Collected data:

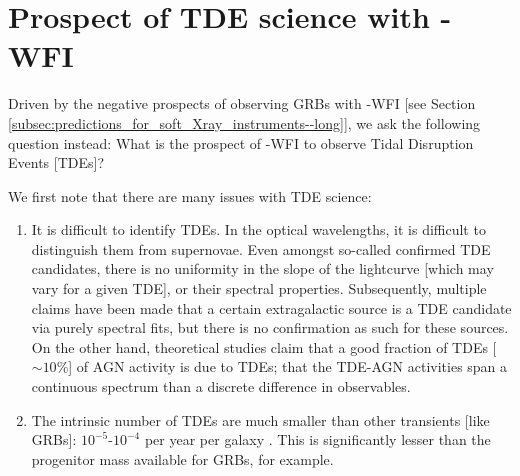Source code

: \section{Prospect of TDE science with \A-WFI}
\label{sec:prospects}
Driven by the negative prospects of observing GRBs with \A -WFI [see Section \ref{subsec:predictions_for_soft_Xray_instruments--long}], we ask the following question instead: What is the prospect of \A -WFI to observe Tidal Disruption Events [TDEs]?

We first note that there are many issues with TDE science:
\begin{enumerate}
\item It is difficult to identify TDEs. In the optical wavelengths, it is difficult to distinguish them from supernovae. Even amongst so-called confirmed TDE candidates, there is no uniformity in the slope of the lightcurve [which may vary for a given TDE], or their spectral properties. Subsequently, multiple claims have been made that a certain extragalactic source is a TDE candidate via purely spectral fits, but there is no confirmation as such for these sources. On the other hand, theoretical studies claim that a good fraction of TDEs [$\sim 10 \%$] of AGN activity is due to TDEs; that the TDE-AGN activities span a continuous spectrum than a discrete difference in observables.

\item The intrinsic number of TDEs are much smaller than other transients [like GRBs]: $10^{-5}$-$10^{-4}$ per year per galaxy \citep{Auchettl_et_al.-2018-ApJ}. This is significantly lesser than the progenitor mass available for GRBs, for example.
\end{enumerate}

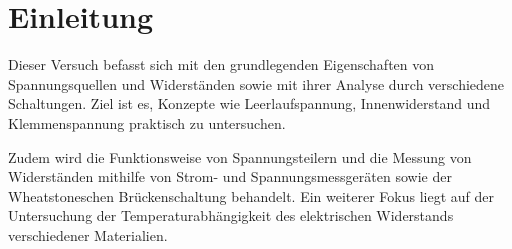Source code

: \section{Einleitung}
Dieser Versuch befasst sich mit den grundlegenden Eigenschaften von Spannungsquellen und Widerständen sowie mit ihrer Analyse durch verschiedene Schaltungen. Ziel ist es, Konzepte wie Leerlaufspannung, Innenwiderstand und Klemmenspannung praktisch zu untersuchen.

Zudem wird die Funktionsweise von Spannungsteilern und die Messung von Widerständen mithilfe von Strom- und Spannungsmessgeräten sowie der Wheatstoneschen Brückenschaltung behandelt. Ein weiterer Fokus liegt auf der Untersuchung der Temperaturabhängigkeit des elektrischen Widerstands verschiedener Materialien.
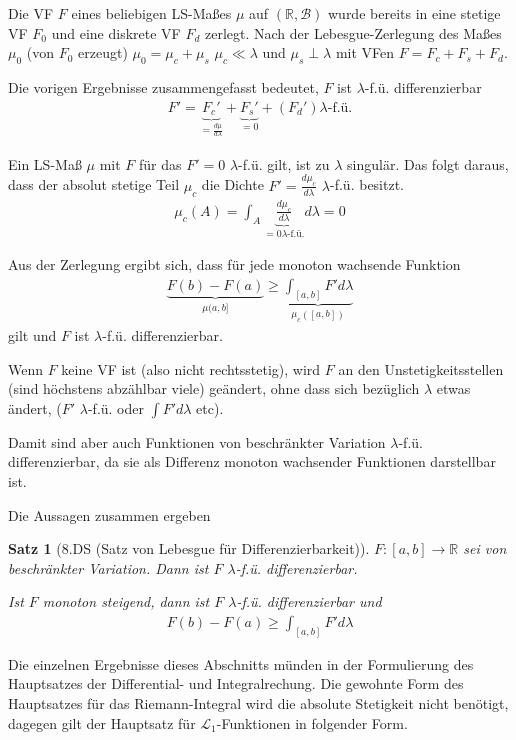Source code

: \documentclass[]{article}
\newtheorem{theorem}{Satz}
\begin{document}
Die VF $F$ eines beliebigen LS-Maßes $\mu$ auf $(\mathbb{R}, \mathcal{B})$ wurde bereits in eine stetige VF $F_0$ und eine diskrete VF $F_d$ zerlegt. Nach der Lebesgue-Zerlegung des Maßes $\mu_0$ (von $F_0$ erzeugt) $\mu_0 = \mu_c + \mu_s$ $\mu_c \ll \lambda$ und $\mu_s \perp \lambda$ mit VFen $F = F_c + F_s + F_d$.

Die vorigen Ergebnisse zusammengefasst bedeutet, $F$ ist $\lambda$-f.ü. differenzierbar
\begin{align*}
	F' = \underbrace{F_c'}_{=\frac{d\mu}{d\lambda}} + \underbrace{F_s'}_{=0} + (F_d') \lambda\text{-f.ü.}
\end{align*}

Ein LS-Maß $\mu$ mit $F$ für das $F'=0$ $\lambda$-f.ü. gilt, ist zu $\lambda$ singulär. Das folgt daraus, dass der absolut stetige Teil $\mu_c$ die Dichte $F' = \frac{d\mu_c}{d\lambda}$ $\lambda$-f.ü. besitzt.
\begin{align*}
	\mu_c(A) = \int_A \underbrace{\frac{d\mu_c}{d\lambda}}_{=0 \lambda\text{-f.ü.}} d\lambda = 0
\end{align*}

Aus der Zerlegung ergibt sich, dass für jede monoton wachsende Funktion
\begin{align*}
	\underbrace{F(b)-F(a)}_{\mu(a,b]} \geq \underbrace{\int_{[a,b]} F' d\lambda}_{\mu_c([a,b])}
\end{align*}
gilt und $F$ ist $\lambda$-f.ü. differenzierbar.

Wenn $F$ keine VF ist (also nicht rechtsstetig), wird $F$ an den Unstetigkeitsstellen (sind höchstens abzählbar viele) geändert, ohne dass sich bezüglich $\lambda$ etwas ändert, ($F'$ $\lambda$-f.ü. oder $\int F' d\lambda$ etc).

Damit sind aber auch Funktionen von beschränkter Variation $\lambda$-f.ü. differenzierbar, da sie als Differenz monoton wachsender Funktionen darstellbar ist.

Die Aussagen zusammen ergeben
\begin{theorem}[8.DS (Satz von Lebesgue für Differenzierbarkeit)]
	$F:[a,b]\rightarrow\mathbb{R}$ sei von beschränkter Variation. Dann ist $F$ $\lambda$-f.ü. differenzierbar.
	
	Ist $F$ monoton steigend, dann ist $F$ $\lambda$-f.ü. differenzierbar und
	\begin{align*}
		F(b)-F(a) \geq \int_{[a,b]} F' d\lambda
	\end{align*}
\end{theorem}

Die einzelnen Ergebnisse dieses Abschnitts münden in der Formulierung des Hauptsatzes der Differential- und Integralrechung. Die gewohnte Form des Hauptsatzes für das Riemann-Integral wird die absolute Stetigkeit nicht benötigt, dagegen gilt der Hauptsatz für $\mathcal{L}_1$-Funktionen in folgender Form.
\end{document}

▸ Activity
Whenever the string "sowie" shows up in a line of the entries, copy that line.

▸ Solved problem
Dieser Versuch befasst sich mit den grundlegenden Eigenschaften von Spannungsquellen und Widerständen sowie mit ihrer Analyse durch verschiedene Schaltungen. Ziel ist es, Konzepte wie Leerlaufspannung, Innenwiderstand und Klemmenspannung praktisch zu untersuchen.
Zudem wird die Funktionsweise von Spannungsteilern und die Messung von Widerständen mithilfe von Strom- und Spannungsmessgeräten sowie der Wheatstoneschen Brückenschaltung behandelt. Ein weiterer Fokus liegt auf der Untersuchung der Temperaturabhängigkeit des elektrischen Widerstands verschiedener Materialien.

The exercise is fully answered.